Scopul nostru este sprijinirea şi promovarea cercetării ştiinţifice şi facilitarea comunicării între cercetătorii români din întreaga lume.
Un articol din Nature:
Poland tackles science like a business
Polish leaders were disconcerted in January, when the nation’s scientists came away empty-handed from the first round of applications for the European Research Council’s starting-grant competition. The country is also performing poorly in other European Union research programmes (see page 558). Science minister Barbara Kudrycka explains how the Polish government plans to reform the country’s science and higher-education system.
What are the strengths of the existing Polish science system?
We are among the top 20 science nations in fields such as physics, mathematics, chemistry and space. However, we are missing the opportunity to translate this potential into concrete business solutions. That is what we call the innovation gap, and it can best be seen in the number of patents granted in these areas.
But even in applied research there are fields where Polish researchers’ performance is among the best in the European Union (EU). For instance, our share of grants awarded through the European research programmes in thematic priorities such as security is outstanding.
What changes have been proposed?
The biggest change is introducing competitive mechanisms into the system. We want to implement them in the next few years wherever possible — from the distribution of research grants to the development of academic careers. One concrete idea is to create ‘flagship’ universities.
We also propose abandoning the Habilitation [a post-PhD qualification usually required for progress in academia].
How will science in Poland benefit from the changes?
Well, I would like to say that these changes will lead to Polish Nobel prizewinners, but that would be an overstatement. Our aim is to create excellent conditions for students and scientists in order to create a solid foundation for a knowledge-based society. What we can do from the political point of view is to create an appropriate framework and provide suitable incentives to make science flourish. Whether it does so is a matter for the scientific community itself.

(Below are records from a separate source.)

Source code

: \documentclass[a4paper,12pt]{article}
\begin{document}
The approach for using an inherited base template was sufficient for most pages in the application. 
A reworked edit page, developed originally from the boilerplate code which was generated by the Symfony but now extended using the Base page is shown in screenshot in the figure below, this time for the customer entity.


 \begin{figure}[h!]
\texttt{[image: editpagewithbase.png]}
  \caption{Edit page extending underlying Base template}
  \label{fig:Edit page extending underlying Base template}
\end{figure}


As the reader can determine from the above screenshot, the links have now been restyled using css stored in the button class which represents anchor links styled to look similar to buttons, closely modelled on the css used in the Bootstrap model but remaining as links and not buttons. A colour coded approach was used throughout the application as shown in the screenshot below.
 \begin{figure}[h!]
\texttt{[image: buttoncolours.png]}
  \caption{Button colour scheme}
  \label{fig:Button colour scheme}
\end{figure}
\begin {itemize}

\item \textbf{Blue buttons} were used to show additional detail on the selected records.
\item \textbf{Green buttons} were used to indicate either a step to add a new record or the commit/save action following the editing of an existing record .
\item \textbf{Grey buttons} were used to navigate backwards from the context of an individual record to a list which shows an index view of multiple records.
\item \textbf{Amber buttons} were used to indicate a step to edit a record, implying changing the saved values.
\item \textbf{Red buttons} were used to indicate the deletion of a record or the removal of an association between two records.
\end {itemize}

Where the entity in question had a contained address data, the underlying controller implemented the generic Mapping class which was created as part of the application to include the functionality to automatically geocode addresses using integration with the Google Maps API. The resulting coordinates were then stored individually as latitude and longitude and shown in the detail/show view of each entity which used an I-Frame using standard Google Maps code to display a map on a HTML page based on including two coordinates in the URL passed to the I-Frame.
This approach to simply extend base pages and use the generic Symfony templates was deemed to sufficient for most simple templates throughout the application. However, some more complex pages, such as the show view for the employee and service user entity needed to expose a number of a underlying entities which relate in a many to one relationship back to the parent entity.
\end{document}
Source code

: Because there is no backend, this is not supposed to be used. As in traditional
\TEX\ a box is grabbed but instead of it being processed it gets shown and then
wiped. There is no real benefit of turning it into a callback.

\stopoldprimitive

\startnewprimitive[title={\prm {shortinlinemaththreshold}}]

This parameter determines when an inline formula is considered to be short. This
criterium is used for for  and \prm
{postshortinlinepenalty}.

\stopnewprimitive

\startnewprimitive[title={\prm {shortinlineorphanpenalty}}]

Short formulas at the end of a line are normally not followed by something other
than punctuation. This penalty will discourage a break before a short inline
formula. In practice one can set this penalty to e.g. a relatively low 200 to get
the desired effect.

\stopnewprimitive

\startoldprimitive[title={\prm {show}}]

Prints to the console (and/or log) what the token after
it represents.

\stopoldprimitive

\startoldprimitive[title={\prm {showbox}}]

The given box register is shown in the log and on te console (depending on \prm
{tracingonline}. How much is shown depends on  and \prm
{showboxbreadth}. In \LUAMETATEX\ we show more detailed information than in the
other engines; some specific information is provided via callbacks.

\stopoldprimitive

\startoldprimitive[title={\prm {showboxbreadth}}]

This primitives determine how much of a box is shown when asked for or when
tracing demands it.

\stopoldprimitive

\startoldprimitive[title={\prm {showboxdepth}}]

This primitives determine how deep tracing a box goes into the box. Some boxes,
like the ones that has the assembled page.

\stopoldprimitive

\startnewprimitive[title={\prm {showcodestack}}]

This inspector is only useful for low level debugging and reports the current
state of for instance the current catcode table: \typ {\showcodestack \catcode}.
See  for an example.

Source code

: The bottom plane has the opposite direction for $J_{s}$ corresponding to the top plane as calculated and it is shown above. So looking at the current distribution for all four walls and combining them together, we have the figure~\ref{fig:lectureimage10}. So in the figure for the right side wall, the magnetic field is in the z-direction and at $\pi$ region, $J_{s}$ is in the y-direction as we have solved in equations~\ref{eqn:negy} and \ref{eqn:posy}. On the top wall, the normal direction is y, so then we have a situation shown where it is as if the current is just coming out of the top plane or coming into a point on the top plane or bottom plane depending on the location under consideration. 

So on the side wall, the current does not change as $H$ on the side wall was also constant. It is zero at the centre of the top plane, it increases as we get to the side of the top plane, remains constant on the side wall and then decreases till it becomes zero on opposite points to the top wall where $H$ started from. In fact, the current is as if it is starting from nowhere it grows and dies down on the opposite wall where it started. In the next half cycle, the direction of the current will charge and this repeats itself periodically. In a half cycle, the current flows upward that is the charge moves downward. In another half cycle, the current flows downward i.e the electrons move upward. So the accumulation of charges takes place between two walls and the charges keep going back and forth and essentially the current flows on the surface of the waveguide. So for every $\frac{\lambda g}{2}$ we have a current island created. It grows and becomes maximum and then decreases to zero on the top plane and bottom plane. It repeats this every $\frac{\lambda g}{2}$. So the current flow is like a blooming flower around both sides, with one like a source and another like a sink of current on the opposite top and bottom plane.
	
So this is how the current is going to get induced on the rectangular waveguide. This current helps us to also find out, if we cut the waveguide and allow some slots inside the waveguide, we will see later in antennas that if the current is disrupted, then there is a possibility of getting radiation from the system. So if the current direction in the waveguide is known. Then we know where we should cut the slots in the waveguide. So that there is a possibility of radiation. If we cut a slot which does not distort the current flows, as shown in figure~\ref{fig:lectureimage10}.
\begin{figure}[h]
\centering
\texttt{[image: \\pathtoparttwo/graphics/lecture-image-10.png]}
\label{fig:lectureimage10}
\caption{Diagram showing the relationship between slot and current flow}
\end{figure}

The level of financing dedicated to research and higher education is meant to be increased substantially in the next few years. But these additional funds have to be spent effectively. That is why the whole system has to be better organized, with the ministry playing a strategic part and two funding agencies dealing with cutting-edge applied and basic research.
How much extra money will become available, and when?
Currently, budgetary expenditure on research and development (R&D) and higher education amounts to little more than 1% of gross domestic product (GDP). We would like to increase funding by 0.15% of GDP per year until 2013. What is equally important is attracting private funds. Today Poland has one of the lowest R&D expenditures financed by the business sector in the whole European Union. We are working on new legislative measures that will make investment in research more attractive for private companies.
How will the money be distributed?
Our National Science Council will provide funds for frontier research on a competitive basis. Those parts of the system that become competitive will receive extra funding. We want to reduce expenses where the results — scientific, economic or academic — are not evident whatsoever.
Are you concerned that academia will try to block the reform?
Everyone agrees that we should not only prevent talented young scientists from leaving our country but also attract them from abroad. At present, if an experienced professor from Oxford or Sydney wants to take up a post at a Polish university, they have to undergo a long and complex evaluation procedure simply because they don’t have the proper scientific degree. Parts of the academic community are unenthusiastic about the proposed changes, such as abandoning the Habilitation. But Habilitation does not exist in most countries. If we want to become attractive we have to be open.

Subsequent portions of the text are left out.